Segment Start: Listed records

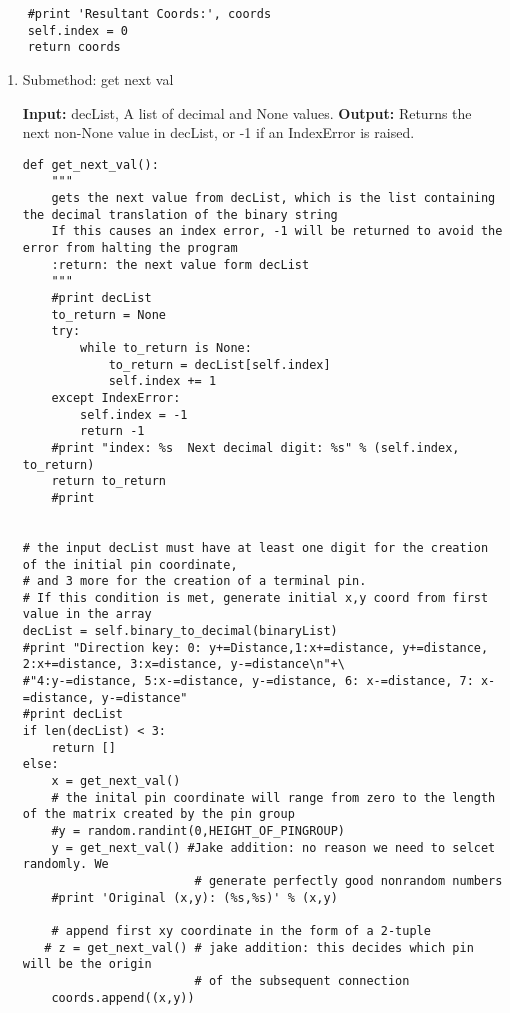 \documentclass[a4paper]{article}
\begin{document}
\begin{enumerate}
\begin{verbatim}
    #print 'Resultant Coords:', coords
    self.index = 0
    return coords
\end{verbatim}
\begin{enumerate}
\item Submethod: get next val
\label{sec-5-2-1-3-1}

\textbf{Input:} decList, A list of decimal and None values.    
\textbf{Output:} Returns the next non-None value in decList, or -1 if an IndexError is raised.
\begin{verbatim}
def get_next_val():
    """
    gets the next value from decList, which is the list containing the decimal translation of the binary string
    If this causes an index error, -1 will be returned to avoid the error from halting the program
    :return: the next value form decList
    """
    #print decList
    to_return = None
    try:
        while to_return is None:
            to_return = decList[self.index]
            self.index += 1
    except IndexError:
        self.index = -1
        return -1
    #print "index: %s  Next decimal digit: %s" % (self.index, to_return) 
    return to_return
    #print


# the input decList must have at least one digit for the creation of the initial pin coordinate,
# and 3 more for the creation of a terminal pin.
# If this condition is met, generate initial x,y coord from first value in the array
decList = self.binary_to_decimal(binaryList)
#print "Direction key: 0: y+=Distance,1:x+=distance, y+=distance, 2:x+=distance, 3:x=distance, y-=distance\n"+\
#"4:y-=distance, 5:x-=distance, y-=distance, 6: x-=distance, 7: x-=distance, y-=distance"
#print decList
if len(decList) < 3:
    return []
else:
    x = get_next_val()
    # the inital pin coordinate will range from zero to the length of the matrix created by the pin group
    #y = random.randint(0,HEIGHT_OF_PINGROUP)
    y = get_next_val() #Jake addition: no reason we need to selcet randomly. We 
                        # generate perfectly good nonrandom numbers
    #print 'Original (x,y): (%s,%s)' % (x,y)

    # append first xy coordinate in the form of a 2-tuple
   # z = get_next_val() # jake addition: this decides which pin will be the origin
                        # of the subsequent connection
    coords.append((x,y))


\end{verbatim}
\end{enumerate}
\end{enumerate}
\end{document}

Segment End: Listed records

Task: Reproduce, exactly and with both ends included, every line from the one that contains "# generate perfectly" to the end of the listing above.

Solution:
                        # generate perfectly good nonrandom numbers
    #print 'Original (x,y): (%s,%s)' % (x,y)

    # append first xy coordinate in the form of a 2-tuple
   # z = get_next_val() # jake addition: this decides which pin will be the origin
                        # of the subsequent connection
    coords.append((x,y))


\end{verbatim}
\end{enumerate}
\end{enumerate}
\end{document}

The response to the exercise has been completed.